Grundsätzlich: Es gibt (strukturelle) Diskriminierung. Mein persönlicher Eindruck ist, dass die Menschen in den Niederlanden mit meiner offensichtlichen Einschränkung sehr viel offener umgehen, als die Menschen hier in Deutschland.

Fnovar Uneanh · vor 3 Monaten

Ugh. Ich hatte so gehofft, dass ich positiv überrascht werde… aber scheinbar ist es in Deutschland nicht besser als hier in NL (die Beispiele für Diskriminierung stammen aus Geschichten aus den Niederlanden). Vielen Dank, Henriette! 

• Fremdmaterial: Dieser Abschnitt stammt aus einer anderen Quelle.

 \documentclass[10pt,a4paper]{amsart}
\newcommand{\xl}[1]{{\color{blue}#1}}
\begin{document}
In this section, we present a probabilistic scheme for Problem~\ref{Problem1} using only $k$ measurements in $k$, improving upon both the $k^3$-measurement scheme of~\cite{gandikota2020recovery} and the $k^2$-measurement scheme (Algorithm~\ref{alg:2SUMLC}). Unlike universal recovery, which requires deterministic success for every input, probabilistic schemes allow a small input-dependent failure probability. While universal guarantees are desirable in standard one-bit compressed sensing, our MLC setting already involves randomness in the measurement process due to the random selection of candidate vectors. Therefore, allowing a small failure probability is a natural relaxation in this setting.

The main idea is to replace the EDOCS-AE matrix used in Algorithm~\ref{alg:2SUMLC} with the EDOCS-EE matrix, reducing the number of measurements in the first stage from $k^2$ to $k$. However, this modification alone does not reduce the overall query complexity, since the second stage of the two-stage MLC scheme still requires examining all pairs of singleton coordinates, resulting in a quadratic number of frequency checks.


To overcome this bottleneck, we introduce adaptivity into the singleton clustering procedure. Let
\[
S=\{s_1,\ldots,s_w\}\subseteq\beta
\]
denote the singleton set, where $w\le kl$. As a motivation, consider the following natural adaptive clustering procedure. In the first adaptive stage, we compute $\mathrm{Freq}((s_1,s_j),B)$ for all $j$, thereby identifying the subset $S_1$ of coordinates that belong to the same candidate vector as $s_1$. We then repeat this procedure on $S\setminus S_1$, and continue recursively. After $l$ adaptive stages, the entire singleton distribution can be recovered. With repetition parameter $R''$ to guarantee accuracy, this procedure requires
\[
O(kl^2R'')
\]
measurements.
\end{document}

Fnovar Uneanh · vor 3 Monaten

Ich hab noch mal ne Rückfrage: Woher weiß die Bank, ob die antragsstellende Person neurodivers, krank oder behindert ist? Ist das Teil der Bewerbung oder gibt es dafür ein zentrales Gesundheitsregister? Mein letzter Kredit in Deutschland war eine 0%-Finanzierung für ein MacBook 2010, seitdem lebe ich da ja schon nicht mehr.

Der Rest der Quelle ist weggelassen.